What to produce =>
Please return only the lines from the one holding "5. [IMU Configuration](#imu-configuration)" through the one holding "### Realtime Python Capability", exactly as they appear in the records below, both ends included.

Data extracted from a collection:

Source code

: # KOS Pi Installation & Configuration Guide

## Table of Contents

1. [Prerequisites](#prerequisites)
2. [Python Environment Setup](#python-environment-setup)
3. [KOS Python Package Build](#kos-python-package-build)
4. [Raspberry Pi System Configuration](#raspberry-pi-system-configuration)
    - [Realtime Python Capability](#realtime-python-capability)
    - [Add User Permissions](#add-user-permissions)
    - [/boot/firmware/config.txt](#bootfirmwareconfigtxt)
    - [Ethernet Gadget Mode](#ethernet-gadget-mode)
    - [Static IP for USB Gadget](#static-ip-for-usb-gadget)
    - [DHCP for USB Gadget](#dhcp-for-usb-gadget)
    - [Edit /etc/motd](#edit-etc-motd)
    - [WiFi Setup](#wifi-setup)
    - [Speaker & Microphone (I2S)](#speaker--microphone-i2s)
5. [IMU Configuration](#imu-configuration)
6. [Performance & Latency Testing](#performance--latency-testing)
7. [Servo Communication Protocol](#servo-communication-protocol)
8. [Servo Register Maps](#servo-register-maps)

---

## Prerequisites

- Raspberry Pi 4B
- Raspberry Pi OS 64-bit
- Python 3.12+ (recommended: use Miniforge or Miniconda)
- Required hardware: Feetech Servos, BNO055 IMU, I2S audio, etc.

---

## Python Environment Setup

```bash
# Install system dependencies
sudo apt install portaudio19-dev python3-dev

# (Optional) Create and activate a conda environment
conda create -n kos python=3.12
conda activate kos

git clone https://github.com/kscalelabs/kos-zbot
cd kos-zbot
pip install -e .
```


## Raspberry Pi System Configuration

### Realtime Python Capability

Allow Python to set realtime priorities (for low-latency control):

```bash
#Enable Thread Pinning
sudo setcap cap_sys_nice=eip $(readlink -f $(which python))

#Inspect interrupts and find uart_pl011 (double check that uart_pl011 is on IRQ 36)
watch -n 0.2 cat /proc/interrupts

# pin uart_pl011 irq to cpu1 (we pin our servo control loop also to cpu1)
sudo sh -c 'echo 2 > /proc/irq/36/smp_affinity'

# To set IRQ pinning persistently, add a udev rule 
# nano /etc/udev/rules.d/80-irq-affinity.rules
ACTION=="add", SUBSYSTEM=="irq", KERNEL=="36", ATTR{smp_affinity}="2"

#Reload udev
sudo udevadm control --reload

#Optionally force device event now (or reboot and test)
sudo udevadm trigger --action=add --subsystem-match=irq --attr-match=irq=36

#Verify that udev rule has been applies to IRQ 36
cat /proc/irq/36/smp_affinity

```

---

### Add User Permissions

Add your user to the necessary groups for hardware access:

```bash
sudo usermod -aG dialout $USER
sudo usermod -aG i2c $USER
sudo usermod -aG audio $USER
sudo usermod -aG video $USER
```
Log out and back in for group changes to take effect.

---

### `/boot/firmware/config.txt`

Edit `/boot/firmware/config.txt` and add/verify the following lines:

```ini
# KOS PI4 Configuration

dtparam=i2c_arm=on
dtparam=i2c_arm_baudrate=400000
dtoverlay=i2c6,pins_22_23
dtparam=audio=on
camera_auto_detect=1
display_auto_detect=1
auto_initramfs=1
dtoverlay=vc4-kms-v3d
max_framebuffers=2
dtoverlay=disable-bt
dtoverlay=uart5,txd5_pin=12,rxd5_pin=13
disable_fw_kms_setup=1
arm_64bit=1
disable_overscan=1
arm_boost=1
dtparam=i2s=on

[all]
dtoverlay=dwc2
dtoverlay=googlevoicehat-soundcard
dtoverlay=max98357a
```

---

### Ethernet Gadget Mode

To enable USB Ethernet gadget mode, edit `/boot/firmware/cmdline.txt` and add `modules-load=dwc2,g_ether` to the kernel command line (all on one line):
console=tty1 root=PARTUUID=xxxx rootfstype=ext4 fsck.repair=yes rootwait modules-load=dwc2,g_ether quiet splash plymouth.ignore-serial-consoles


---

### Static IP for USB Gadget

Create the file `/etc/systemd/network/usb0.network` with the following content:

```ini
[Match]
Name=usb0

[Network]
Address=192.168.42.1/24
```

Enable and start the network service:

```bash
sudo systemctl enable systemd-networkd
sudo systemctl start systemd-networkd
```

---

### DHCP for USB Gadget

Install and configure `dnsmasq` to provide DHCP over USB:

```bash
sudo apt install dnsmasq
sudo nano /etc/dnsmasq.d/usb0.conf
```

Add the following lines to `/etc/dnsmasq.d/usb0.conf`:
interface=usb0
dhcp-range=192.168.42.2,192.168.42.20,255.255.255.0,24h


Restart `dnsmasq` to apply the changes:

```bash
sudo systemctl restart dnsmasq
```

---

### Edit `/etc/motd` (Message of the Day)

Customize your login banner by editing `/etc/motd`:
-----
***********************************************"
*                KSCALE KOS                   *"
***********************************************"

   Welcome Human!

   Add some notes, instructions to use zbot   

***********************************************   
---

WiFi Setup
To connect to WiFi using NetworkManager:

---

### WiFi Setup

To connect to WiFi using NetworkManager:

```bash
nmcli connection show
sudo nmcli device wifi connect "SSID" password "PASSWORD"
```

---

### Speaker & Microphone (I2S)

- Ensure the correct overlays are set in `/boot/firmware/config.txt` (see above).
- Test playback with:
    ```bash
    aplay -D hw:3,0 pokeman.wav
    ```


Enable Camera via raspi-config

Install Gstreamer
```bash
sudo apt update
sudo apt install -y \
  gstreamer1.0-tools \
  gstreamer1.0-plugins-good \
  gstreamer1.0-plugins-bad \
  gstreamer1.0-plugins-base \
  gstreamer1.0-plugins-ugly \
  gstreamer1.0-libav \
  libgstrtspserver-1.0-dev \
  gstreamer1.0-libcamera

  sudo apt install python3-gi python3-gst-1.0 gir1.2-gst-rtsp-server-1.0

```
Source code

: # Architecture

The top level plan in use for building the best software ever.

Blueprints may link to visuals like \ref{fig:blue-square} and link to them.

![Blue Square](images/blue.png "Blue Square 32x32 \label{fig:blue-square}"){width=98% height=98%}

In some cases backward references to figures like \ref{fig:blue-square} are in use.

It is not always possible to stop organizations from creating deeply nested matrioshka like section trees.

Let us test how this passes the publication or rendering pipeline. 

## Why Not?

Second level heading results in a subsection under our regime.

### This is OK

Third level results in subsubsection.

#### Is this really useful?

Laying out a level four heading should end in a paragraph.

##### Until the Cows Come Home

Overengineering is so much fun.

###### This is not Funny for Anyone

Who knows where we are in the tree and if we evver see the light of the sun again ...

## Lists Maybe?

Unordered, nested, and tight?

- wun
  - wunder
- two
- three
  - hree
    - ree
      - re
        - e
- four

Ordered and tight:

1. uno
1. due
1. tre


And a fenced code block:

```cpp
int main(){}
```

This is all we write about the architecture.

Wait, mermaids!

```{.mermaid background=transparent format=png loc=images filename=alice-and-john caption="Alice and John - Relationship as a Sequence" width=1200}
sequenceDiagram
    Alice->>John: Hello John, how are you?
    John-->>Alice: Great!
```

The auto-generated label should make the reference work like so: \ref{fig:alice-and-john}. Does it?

Expected answer =>
5. [IMU Configuration](#imu-configuration)
6. [Performance & Latency Testing](#performance--latency-testing)
7. [Servo Communication Protocol](#servo-communication-protocol)
8. [Servo Register Maps](#servo-register-maps)

---

## Prerequisites

- Raspberry Pi 4B
- Raspberry Pi OS 64-bit
- Python 3.12+ (recommended: use Miniforge or Miniconda)
- Required hardware: Feetech Servos, BNO055 IMU, I2S audio, etc.

---

## Python Environment Setup

```bash
# Install system dependencies
sudo apt install portaudio19-dev python3-dev

# (Optional) Create and activate a conda environment
conda create -n kos python=3.12
conda activate kos

git clone https://github.com/kscalelabs/kos-zbot
cd kos-zbot
pip install -e .
```


## Raspberry Pi System Configuration

### Realtime Python Capability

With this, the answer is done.